Records from a dataset:

-=-=-

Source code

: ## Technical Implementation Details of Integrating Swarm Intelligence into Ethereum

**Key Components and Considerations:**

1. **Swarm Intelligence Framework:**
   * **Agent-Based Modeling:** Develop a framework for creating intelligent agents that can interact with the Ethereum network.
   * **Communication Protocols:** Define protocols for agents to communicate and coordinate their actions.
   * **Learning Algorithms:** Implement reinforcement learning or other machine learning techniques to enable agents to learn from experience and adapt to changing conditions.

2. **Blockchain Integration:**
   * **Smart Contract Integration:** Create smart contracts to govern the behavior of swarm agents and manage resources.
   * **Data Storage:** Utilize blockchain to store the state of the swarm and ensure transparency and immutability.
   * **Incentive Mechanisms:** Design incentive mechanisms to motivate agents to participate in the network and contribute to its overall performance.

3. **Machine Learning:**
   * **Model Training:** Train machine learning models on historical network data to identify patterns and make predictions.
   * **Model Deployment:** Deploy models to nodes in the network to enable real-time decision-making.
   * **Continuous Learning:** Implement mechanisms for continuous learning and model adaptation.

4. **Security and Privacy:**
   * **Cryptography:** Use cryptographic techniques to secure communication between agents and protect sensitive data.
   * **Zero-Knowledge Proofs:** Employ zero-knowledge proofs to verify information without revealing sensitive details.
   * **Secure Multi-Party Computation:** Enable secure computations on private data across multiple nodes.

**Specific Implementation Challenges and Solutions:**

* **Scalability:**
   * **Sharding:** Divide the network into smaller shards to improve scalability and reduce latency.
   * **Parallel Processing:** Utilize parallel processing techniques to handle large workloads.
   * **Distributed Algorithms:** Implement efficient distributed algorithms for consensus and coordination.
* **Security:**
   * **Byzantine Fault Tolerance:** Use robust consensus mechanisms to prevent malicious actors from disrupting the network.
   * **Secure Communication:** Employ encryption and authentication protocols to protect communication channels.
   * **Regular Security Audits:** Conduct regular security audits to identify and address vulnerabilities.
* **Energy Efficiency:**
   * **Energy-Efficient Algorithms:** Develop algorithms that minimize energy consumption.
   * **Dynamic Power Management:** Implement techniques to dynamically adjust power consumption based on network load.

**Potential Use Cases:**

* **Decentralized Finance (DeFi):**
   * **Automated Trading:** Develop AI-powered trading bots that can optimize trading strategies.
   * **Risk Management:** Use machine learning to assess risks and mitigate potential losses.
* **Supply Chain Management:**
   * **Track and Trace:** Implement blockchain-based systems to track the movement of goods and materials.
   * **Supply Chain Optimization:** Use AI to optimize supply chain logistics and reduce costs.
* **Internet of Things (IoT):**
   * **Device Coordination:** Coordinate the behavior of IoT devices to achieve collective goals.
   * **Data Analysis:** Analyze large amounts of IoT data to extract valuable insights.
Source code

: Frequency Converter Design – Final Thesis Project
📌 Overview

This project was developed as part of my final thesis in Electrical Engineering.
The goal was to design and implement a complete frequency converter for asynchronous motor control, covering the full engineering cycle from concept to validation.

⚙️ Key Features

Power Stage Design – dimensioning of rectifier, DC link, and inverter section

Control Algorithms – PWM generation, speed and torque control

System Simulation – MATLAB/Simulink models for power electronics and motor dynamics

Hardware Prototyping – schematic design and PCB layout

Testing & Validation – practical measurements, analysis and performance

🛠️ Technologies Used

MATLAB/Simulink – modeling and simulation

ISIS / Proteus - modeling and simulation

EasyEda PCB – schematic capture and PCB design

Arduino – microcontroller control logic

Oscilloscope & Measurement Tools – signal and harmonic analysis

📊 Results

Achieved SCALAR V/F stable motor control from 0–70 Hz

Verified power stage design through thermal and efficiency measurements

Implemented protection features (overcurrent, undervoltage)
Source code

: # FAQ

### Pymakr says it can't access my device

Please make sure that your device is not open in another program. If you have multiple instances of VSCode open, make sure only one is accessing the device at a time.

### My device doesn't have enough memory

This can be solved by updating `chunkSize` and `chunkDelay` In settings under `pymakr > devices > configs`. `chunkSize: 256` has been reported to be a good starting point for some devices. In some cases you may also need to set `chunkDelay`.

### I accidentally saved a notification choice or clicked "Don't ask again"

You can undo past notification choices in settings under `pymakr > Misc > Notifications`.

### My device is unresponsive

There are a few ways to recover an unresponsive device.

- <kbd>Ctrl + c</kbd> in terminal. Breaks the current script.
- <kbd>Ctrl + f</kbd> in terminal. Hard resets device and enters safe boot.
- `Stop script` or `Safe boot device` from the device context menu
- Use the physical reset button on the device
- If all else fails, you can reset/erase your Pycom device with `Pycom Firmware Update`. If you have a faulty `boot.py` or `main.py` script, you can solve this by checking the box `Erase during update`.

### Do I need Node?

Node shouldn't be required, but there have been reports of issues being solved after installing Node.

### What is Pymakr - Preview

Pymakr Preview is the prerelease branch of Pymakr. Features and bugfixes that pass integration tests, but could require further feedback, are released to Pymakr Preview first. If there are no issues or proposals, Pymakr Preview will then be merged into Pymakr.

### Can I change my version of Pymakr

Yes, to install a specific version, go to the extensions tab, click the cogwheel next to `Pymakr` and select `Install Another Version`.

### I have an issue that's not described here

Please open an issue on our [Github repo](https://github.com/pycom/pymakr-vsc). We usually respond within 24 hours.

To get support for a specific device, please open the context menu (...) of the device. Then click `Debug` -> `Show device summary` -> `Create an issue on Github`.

-=-=-

● **What the task requires**
Nothing in the records may be altered; restate them word for word.

● **Answer space**
Source code

: ## Technical Implementation Details of Integrating Swarm Intelligence into Ethereum

**Key Components and Considerations:**

1. **Swarm Intelligence Framework:**
   * **Agent-Based Modeling:** Develop a framework for creating intelligent agents that can interact with the Ethereum network.
   * **Communication Protocols:** Define protocols for agents to communicate and coordinate their actions.
   * **Learning Algorithms:** Implement reinforcement learning or other machine learning techniques to enable agents to learn from experience and adapt to changing conditions.

2. **Blockchain Integration:**
   * **Smart Contract Integration:** Create smart contracts to govern the behavior of swarm agents and manage resources.
   * **Data Storage:** Utilize blockchain to store the state of the swarm and ensure transparency and immutability.
   * **Incentive Mechanisms:** Design incentive mechanisms to motivate agents to participate in the network and contribute to its overall performance.

3. **Machine Learning:**
   * **Model Training:** Train machine learning models on historical network data to identify patterns and make predictions.
   * **Model Deployment:** Deploy models to nodes in the network to enable real-time decision-making.
   * **Continuous Learning:** Implement mechanisms for continuous learning and model adaptation.

4. **Security and Privacy:**
   * **Cryptography:** Use cryptographic techniques to secure communication between agents and protect sensitive data.
   * **Zero-Knowledge Proofs:** Employ zero-knowledge proofs to verify information without revealing sensitive details.
   * **Secure Multi-Party Computation:** Enable secure computations on private data across multiple nodes.

**Specific Implementation Challenges and Solutions:**

* **Scalability:**
   * **Sharding:** Divide the network into smaller shards to improve scalability and reduce latency.
   * **Parallel Processing:** Utilize parallel processing techniques to handle large workloads.
   * **Distributed Algorithms:** Implement efficient distributed algorithms for consensus and coordination.
* **Security:**
   * **Byzantine Fault Tolerance:** Use robust consensus mechanisms to prevent malicious actors from disrupting the network.
   * **Secure Communication:** Employ encryption and authentication protocols to protect communication channels.
   * **Regular Security Audits:** Conduct regular security audits to identify and address vulnerabilities.
* **Energy Efficiency:**
   * **Energy-Efficient Algorithms:** Develop algorithms that minimize energy consumption.
   * **Dynamic Power Management:** Implement techniques to dynamically adjust power consumption based on network load.

**Potential Use Cases:**

* **Decentralized Finance (DeFi):**
   * **Automated Trading:** Develop AI-powered trading bots that can optimize trading strategies.
   * **Risk Management:** Use machine learning to assess risks and mitigate potential losses.
* **Supply Chain Management:**
   * **Track and Trace:** Implement blockchain-based systems to track the movement of goods and materials.
   * **Supply Chain Optimization:** Use AI to optimize supply chain logistics and reduce costs.
* **Internet of Things (IoT):**
   * **Device Coordination:** Coordinate the behavior of IoT devices to achieve collective goals.
   * **Data Analysis:** Analyze large amounts of IoT data to extract valuable insights.
Source code

: Frequency Converter Design – Final Thesis Project
📌 Overview

This project was developed as part of my final thesis in Electrical Engineering.
The goal was to design and implement a complete frequency converter for asynchronous motor control, covering the full engineering cycle from concept to validation.

⚙️ Key Features

Power Stage Design – dimensioning of rectifier, DC link, and inverter section

Control Algorithms – PWM generation, speed and torque control

System Simulation – MATLAB/Simulink models for power electronics and motor dynamics

Hardware Prototyping – schematic design and PCB layout

Testing & Validation – practical measurements, analysis and performance

🛠️ Technologies Used

MATLAB/Simulink – modeling and simulation

ISIS / Proteus - modeling and simulation

EasyEda PCB – schematic capture and PCB design

Arduino – microcontroller control logic

Oscilloscope & Measurement Tools – signal and harmonic analysis

📊 Results

Achieved SCALAR V/F stable motor control from 0–70 Hz

Verified power stage design through thermal and efficiency measurements

Implemented protection features (overcurrent, undervoltage)
Source code

: # FAQ

### Pymakr says it can't access my device

Please make sure that your device is not open in another program. If you have multiple instances of VSCode open, make sure only one is accessing the device at a time.

### My device doesn't have enough memory

This can be solved by updating `chunkSize` and `chunkDelay` In settings under `pymakr > devices > configs`. `chunkSize: 256` has been reported to be a good starting point for some devices. In some cases you may also need to set `chunkDelay`.

### I accidentally saved a notification choice or clicked "Don't ask again"

You can undo past notification choices in settings under `pymakr > Misc > Notifications`.

### My device is unresponsive

There are a few ways to recover an unresponsive device.

- <kbd>Ctrl + c</kbd> in terminal. Breaks the current script.
- <kbd>Ctrl + f</kbd> in terminal. Hard resets device and enters safe boot.
- `Stop script` or `Safe boot device` from the device context menu
- Use the physical reset button on the device
- If all else fails, you can reset/erase your Pycom device with `Pycom Firmware Update`. If you have a faulty `boot.py` or `main.py` script, you can solve this by checking the box `Erase during update`.

### Do I need Node?

Node shouldn't be required, but there have been reports of issues being solved after installing Node.

### What is Pymakr - Preview

Pymakr Preview is the prerelease branch of Pymakr. Features and bugfixes that pass integration tests, but could require further feedback, are released to Pymakr Preview first. If there are no issues or proposals, Pymakr Preview will then be merged into Pymakr.

### Can I change my version of Pymakr

Yes, to install a specific version, go to the extensions tab, click the cogwheel next to `Pymakr` and select `Install Another Version`.

### I have an issue that's not described here

Please open an issue on our [Github repo](https://github.com/pycom/pymakr-vsc). We usually respond within 24 hours.

To get support for a specific device, please open the context menu (...) of the device. Then click `Debug` -> `Show device summary` -> `Create an issue on Github`.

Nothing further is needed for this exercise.